### [About this task]
The listing that follows must be retyped exactly, without its pictures.

▼

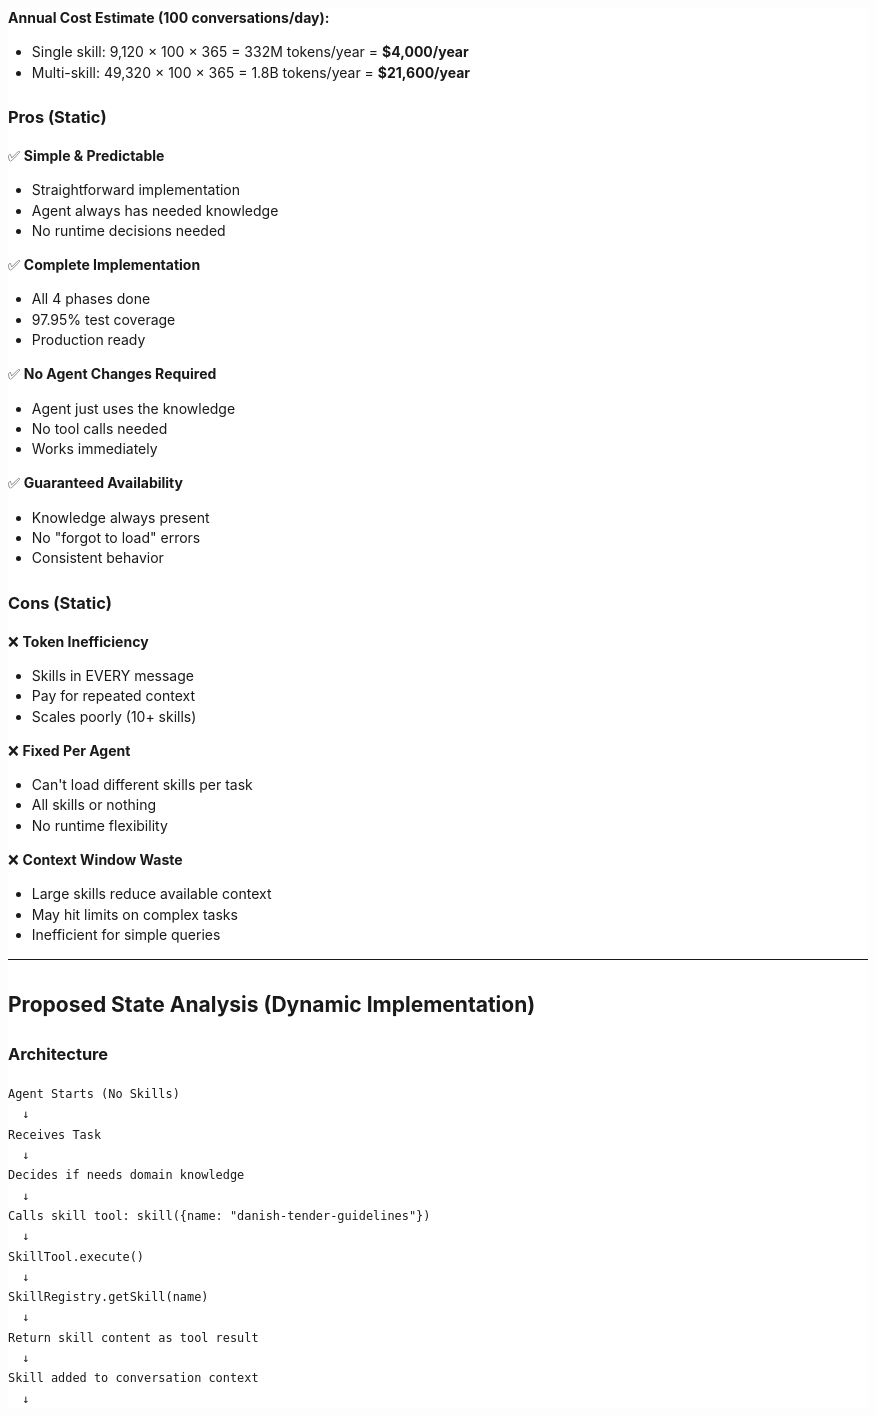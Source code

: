 **Annual Cost Estimate (100 conversations/day):**
- Single skill: 9,120 × 100 × 365 = 332M tokens/year = **$4,000/year**
- Multi-skill: 49,320 × 100 × 365 = 1.8B tokens/year = **$21,600/year**

### Pros (Static)

✅ **Simple & Predictable**
- Straightforward implementation
- Agent always has needed knowledge
- No runtime decisions needed

✅ **Complete Implementation**
- All 4 phases done
- 97.95% test coverage
- Production ready

✅ **No Agent Changes Required**
- Agent just uses the knowledge
- No tool calls needed
- Works immediately

✅ **Guaranteed Availability**
- Knowledge always present
- No "forgot to load" errors
- Consistent behavior

### Cons (Static)

❌ **Token Inefficiency**
- Skills in EVERY message
- Pay for repeated context
- Scales poorly (10+ skills)

❌ **Fixed Per Agent**
- Can't load different skills per task
- All skills or nothing
- No runtime flexibility

❌ **Context Window Waste**
- Large skills reduce available context
- May hit limits on complex tasks
- Inefficient for simple queries

---

## Proposed State Analysis (Dynamic Implementation)

### Architecture

```
Agent Starts (No Skills)
  ↓
Receives Task
  ↓
Decides if needs domain knowledge
  ↓
Calls skill tool: skill({name: "danish-tender-guidelines"})
  ↓
SkillTool.execute()
  ↓
SkillRegistry.getSkill(name)
  ↓
Return skill content as tool result
  ↓
Skill added to conversation context
  ↓
```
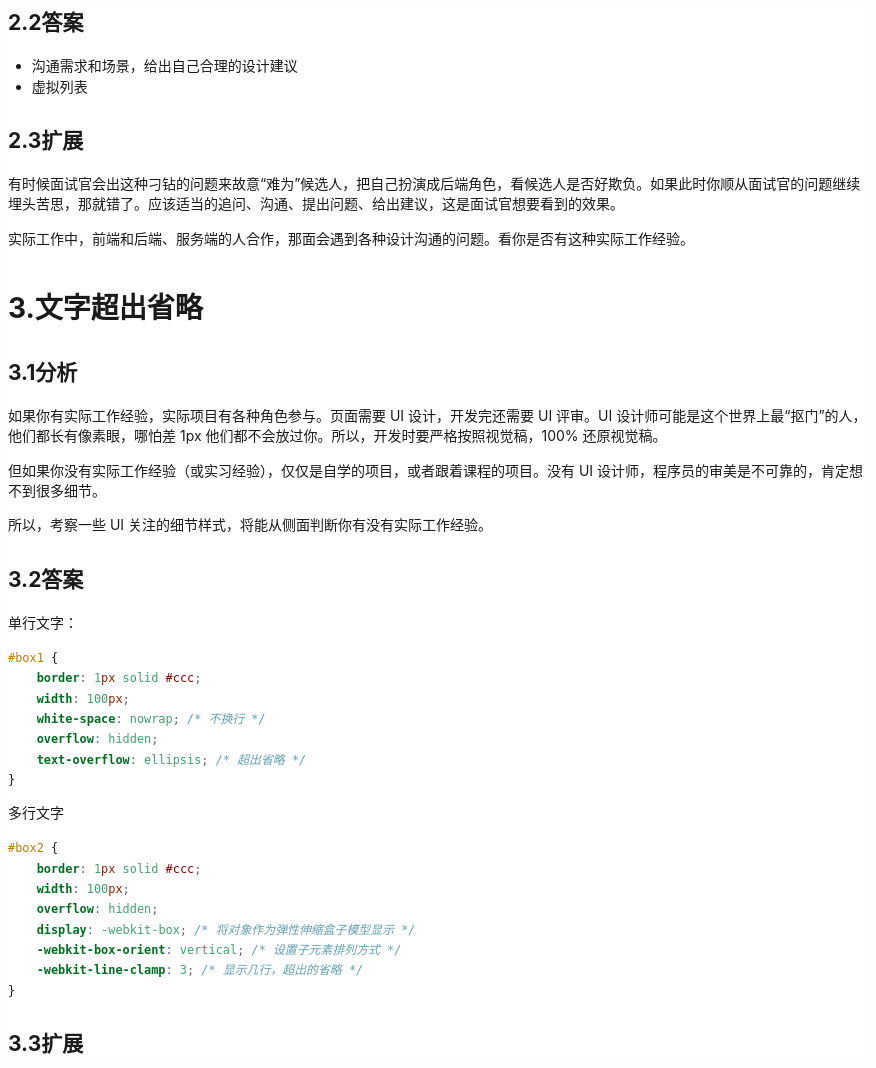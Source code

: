 ## 2.2答案

- 沟通需求和场景，给出自己合理的设计建议
- 虚拟列表

## 2.3扩展

有时候面试官会出这种刁钻的问题来故意“难为”候选人，把自己扮演成后端角色，看候选人是否好欺负。如果此时你顺从面试官的问题继续埋头苦思，那就错了。应该适当的追问、沟通、提出问题、给出建议，这是面试官想要看到的效果。

实际工作中，前端和后端、服务端的人合作，那面会遇到各种设计沟通的问题。看你是否有这种实际工作经验。

# 3.文字超出省略

## 3.1分析

如果你有实际工作经验，实际项目有各种角色参与。页面需要 UI 设计，开发完还需要 UI 评审。UI 设计师可能是这个世界上最“抠门”的人，他们都长有像素眼，哪怕差 1px 他们都不会放过你。所以，开发时要严格按照视觉稿，100% 还原视觉稿。

但如果你没有实际工作经验（或实习经验），仅仅是自学的项目，或者跟着课程的项目。没有 UI 设计师，程序员的审美是不可靠的，肯定想不到很多细节。

所以，考察一些 UI 关注的细节样式，将能从侧面判断你有没有实际工作经验。

## 3.2答案

单行文字：

```css
#box1 {
    border: 1px solid #ccc;
    width: 100px;
    white-space: nowrap; /* 不换行 */
    overflow: hidden;
    text-overflow: ellipsis; /* 超出省略 */
}
```

多行文字

```css
#box2 {
    border: 1px solid #ccc;
    width: 100px;
    overflow: hidden;
    display: -webkit-box; /* 将对象作为弹性伸缩盒子模型显示 */
    -webkit-box-orient: vertical; /* 设置子元素排列方式 */
    -webkit-line-clamp: 3; /* 显示几行，超出的省略 */
}
```

## 3.3扩展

▲

### [Finished task]
Source code

: **Annual Cost Estimate (100 conversations/day):**
- Single skill: 9,120 × 100 × 365 = 332M tokens/year = **$4,000/year**
- Multi-skill: 49,320 × 100 × 365 = 1.8B tokens/year = **$21,600/year**

### Pros (Static)

✅ **Simple & Predictable**
- Straightforward implementation
- Agent always has needed knowledge
- No runtime decisions needed

✅ **Complete Implementation**
- All 4 phases done
- 97.95% test coverage
- Production ready

✅ **No Agent Changes Required**
- Agent just uses the knowledge
- No tool calls needed
- Works immediately

✅ **Guaranteed Availability**
- Knowledge always present
- No "forgot to load" errors
- Consistent behavior

### Cons (Static)

❌ **Token Inefficiency**
- Skills in EVERY message
- Pay for repeated context
- Scales poorly (10+ skills)

❌ **Fixed Per Agent**
- Can't load different skills per task
- All skills or nothing
- No runtime flexibility

❌ **Context Window Waste**
- Large skills reduce available context
- May hit limits on complex tasks
- Inefficient for simple queries

---

## Proposed State Analysis (Dynamic Implementation)

### Architecture

```
Agent Starts (No Skills)
  ↓
Receives Task
  ↓
Decides if needs domain knowledge
  ↓
Calls skill tool: skill({name: "danish-tender-guidelines"})
  ↓
SkillTool.execute()
  ↓
SkillRegistry.getSkill(name)
  ↓
Return skill content as tool result
  ↓
Skill added to conversation context
  ↓
```
Source code

: ## 2.2答案

- 沟通需求和场景，给出自己合理的设计建议
- 虚拟列表

## 2.3扩展

有时候面试官会出这种刁钻的问题来故意“难为”候选人，把自己扮演成后端角色，看候选人是否好欺负。如果此时你顺从面试官的问题继续埋头苦思，那就错了。应该适当的追问、沟通、提出问题、给出建议，这是面试官想要看到的效果。

实际工作中，前端和后端、服务端的人合作，那面会遇到各种设计沟通的问题。看你是否有这种实际工作经验。

# 3.文字超出省略

## 3.1分析

如果你有实际工作经验，实际项目有各种角色参与。页面需要 UI 设计，开发完还需要 UI 评审。UI 设计师可能是这个世界上最“抠门”的人，他们都长有像素眼，哪怕差 1px 他们都不会放过你。所以，开发时要严格按照视觉稿，100% 还原视觉稿。

但如果你没有实际工作经验（或实习经验），仅仅是自学的项目，或者跟着课程的项目。没有 UI 设计师，程序员的审美是不可靠的，肯定想不到很多细节。

所以，考察一些 UI 关注的细节样式，将能从侧面判断你有没有实际工作经验。

## 3.2答案

单行文字：

```css
#box1 {
    border: 1px solid #ccc;
    width: 100px;
    white-space: nowrap; /* 不换行 */
    overflow: hidden;
    text-overflow: ellipsis; /* 超出省略 */
}
```

多行文字

```css
#box2 {
    border: 1px solid #ccc;
    width: 100px;
    overflow: hidden;
    display: -webkit-box; /* 将对象作为弹性伸缩盒子模型显示 */
    -webkit-box-orient: vertical; /* 设置子元素排列方式 */
    -webkit-line-clamp: 3; /* 显示几行，超出的省略 */
}
```

## 3.3扩展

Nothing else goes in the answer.